Ne deve avere talmente tanti che 147.000 euro in più o 147.000 euro in meno non le fanno differenza!
Ed in effetti i soldi ricevuti dalla Federazione e dal Coni, pur essendo una montagna di quattrini, diventano spiccioli se rapportati con quelli incassati dagli sponsor e come testimonial per diverse pubblicità, il che rende a questo punto il suo tweet assolutamente offensivo nei confronti di tutte le persone che lavorano.
E’ per questo motivo che sono subito scesi in campo, in sua difesa, proprio i suoi sponsor, che, resisi conto immediatamente della clamorosa gaffe (prima avevamo usato un’espressione più colorita), e temendo per questo un crollo della popolarità della nuotatrice veneta, che andrebbe a vanificare i loro investimenti pubblicitari, hanno cercato di cambiare le carte in tavola minimizzando l’accaduto.

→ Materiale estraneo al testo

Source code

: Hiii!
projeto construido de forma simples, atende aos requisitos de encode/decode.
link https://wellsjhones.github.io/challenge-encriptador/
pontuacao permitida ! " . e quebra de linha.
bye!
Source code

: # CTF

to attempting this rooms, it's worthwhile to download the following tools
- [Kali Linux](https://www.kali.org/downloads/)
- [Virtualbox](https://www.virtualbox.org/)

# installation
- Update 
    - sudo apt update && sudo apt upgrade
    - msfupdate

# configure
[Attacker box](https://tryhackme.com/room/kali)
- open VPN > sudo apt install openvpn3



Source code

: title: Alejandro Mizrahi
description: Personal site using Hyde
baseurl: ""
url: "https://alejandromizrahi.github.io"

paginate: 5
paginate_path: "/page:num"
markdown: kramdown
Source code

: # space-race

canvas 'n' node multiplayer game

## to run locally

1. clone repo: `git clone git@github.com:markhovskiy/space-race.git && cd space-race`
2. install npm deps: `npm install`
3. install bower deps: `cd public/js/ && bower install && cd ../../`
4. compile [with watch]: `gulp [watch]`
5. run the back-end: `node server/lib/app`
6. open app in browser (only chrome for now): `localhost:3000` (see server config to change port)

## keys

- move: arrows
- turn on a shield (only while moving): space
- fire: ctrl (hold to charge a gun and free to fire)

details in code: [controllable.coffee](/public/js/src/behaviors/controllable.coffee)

Ma avrebbero fatto meglio a dare un consiglio alla Pellegrini: quello di starsene zitta!
Sì, perché se i tweet iniziali li abbiamo definiti “stupidi” la controreplica alla precisazione della Federazione della nuotatrice azzurra è semplicemente “demenziale”!
Visto che non poteva contestare di aver ricevuto la bellezza di 147.000 euro solo per i mondiali di Roma e 750.000 euro in sei anni, ha definito la doverosa e puntuale precisazione un “calcolo ragionieristico sui premi” e, “sarebbe fin troppo facile rispondere con l’elenco di medaglie e primati conquistati dal 2004 a oggi”.
In pratica quella montagna di soldi, per lei, sarebbero nulla in confronto ai risultati ottenuti, un’ulteriore offesa a tutti coloro che lavorando dalla mattina alla sera, fanno fatica ad arrivare a fine mese!
In conclusione, verrebbe da chiosare, tutto ha una logica, il buon Dio era già stato estremamente generoso con la Pellegrini, dandole un fisico assolutamente straordinario e fuori dalla norma, non poteva eccedere anche con l’intelletto.